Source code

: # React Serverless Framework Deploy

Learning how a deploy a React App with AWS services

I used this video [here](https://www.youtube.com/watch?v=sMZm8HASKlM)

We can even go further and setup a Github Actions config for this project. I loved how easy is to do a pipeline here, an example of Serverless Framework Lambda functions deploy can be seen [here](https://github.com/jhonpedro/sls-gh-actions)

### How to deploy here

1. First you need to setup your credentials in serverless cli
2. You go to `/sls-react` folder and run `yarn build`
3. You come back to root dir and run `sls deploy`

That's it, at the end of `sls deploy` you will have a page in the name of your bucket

★ ★ ★ ★

Directions for this task:
Start with the line above that contains "We can even" and end with the line that contains "2. You go to". Write out those lines exactly, and only those.

Exercise output:
We can even go further and setup a Github Actions config for this project. I loved how easy is to do a pipeline here, an example of Serverless Framework Lambda functions deploy can be seen [here](https://github.com/jhonpedro/sls-gh-actions)

### How to deploy here

1. First you need to setup your credentials in serverless cli
2. You go to `/sls-react` folder and run `yarn build`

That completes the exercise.